⟨

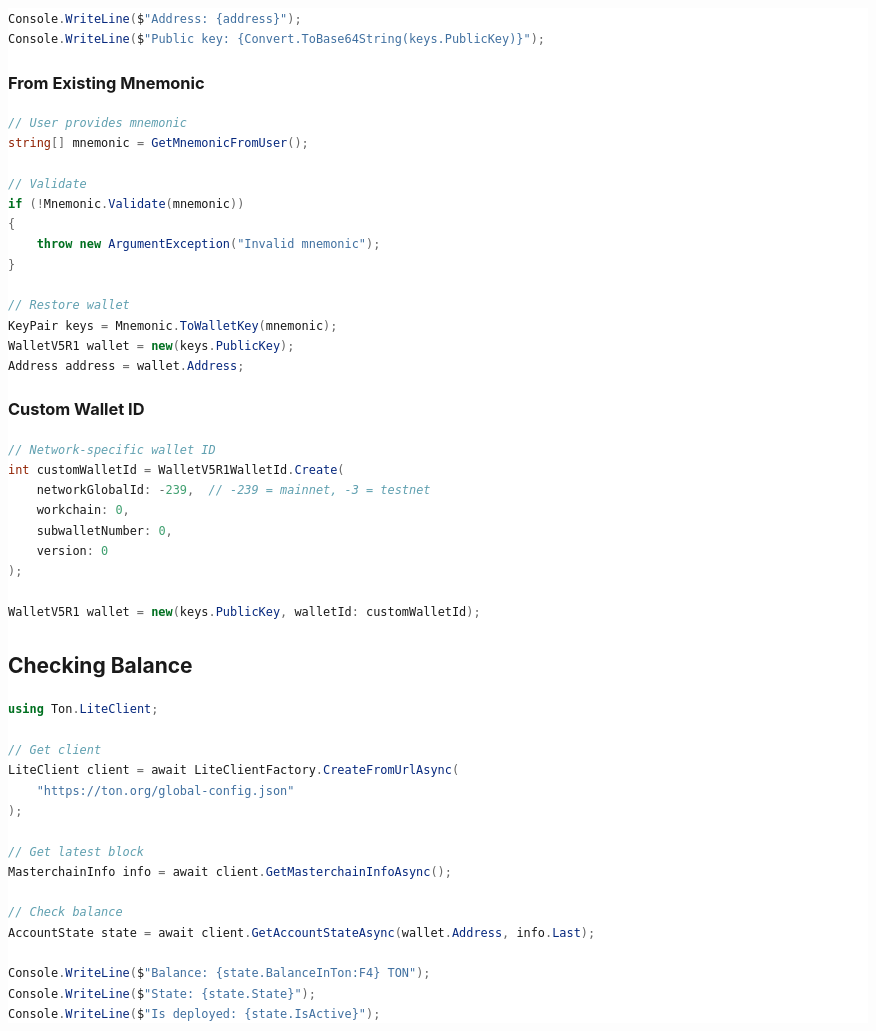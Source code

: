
 ```csharp
Console.WriteLine($"Address: {address}");
Console.WriteLine($"Public key: {Convert.ToBase64String(keys.PublicKey)}");
```

### From Existing Mnemonic

```csharp
// User provides mnemonic
string[] mnemonic = GetMnemonicFromUser();

// Validate
if (!Mnemonic.Validate(mnemonic))
{
    throw new ArgumentException("Invalid mnemonic");
}

// Restore wallet
KeyPair keys = Mnemonic.ToWalletKey(mnemonic);
WalletV5R1 wallet = new(keys.PublicKey);
Address address = wallet.Address;
```

### Custom Wallet ID

```csharp
// Network-specific wallet ID
int customWalletId = WalletV5R1WalletId.Create(
    networkGlobalId: -239,  // -239 = mainnet, -3 = testnet
    workchain: 0,
    subwalletNumber: 0,
    version: 0
);

WalletV5R1 wallet = new(keys.PublicKey, walletId: customWalletId);
```

## Checking Balance

```csharp
using Ton.LiteClient;

// Get client
LiteClient client = await LiteClientFactory.CreateFromUrlAsync(
    "https://ton.org/global-config.json"
);

// Get latest block
MasterchainInfo info = await client.GetMasterchainInfoAsync();

// Check balance
AccountState state = await client.GetAccountStateAsync(wallet.Address, info.Last);

Console.WriteLine($"Balance: {state.BalanceInTon:F4} TON");
Console.WriteLine($"State: {state.State}");
Console.WriteLine($"Is deployed: {state.IsActive}");
```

⟩

▸ **Exercise objective**
Each entry is to be transcribed verbatim, and any picture in it is to be skipped.

▸ **Finished task**
Source code

:
 ```csharp
Console.WriteLine($"Address: {address}");
Console.WriteLine($"Public key: {Convert.ToBase64String(keys.PublicKey)}");
```

### From Existing Mnemonic

```csharp
// User provides mnemonic
string[] mnemonic = GetMnemonicFromUser();

// Validate
if (!Mnemonic.Validate(mnemonic))
{
    throw new ArgumentException("Invalid mnemonic");
}

// Restore wallet
KeyPair keys = Mnemonic.ToWalletKey(mnemonic);
WalletV5R1 wallet = new(keys.PublicKey);
Address address = wallet.Address;
```

### Custom Wallet ID

```csharp
// Network-specific wallet ID
int customWalletId = WalletV5R1WalletId.Create(
    networkGlobalId: -239,  // -239 = mainnet, -3 = testnet
    workchain: 0,
    subwalletNumber: 0,
    version: 0
);

WalletV5R1 wallet = new(keys.PublicKey, walletId: customWalletId);
```

## Checking Balance

```csharp
using Ton.LiteClient;

// Get client
LiteClient client = await LiteClientFactory.CreateFromUrlAsync(
    "https://ton.org/global-config.json"
);

// Get latest block
MasterchainInfo info = await client.GetMasterchainInfoAsync();

// Check balance
AccountState state = await client.GetAccountStateAsync(wallet.Address, info.Last);

Console.WriteLine($"Balance: {state.BalanceInTon:F4} TON");
Console.WriteLine($"State: {state.State}");
Console.WriteLine($"Is deployed: {state.IsActive}");
```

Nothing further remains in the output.